One line at a time, check the entries below for the word "application", and copy each line that has it.

(Stored data entries)

=-=-=

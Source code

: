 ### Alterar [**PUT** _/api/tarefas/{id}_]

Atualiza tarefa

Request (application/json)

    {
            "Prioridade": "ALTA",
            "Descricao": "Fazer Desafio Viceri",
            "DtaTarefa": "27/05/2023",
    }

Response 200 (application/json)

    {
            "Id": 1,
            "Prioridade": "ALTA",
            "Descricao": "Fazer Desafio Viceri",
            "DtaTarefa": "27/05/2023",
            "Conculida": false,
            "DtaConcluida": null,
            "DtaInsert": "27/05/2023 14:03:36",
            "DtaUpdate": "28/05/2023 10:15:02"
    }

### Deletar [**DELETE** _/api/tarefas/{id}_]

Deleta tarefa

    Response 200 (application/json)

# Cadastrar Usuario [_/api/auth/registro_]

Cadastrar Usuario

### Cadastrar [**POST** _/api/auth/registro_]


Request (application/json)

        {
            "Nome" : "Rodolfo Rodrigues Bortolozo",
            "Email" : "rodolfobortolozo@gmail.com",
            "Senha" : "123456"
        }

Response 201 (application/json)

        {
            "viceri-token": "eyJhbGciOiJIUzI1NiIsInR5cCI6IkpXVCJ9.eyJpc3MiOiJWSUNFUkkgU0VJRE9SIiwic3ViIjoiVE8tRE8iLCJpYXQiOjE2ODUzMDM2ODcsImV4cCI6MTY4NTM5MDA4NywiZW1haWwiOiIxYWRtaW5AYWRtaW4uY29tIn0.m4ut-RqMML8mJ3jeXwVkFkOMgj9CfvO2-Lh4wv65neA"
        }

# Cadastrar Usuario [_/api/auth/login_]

=-=-=

Response to this task:
Request (application/json)
Response 200 (application/json)
    Response 200 (application/json)
Request (application/json)
Response 201 (application/json)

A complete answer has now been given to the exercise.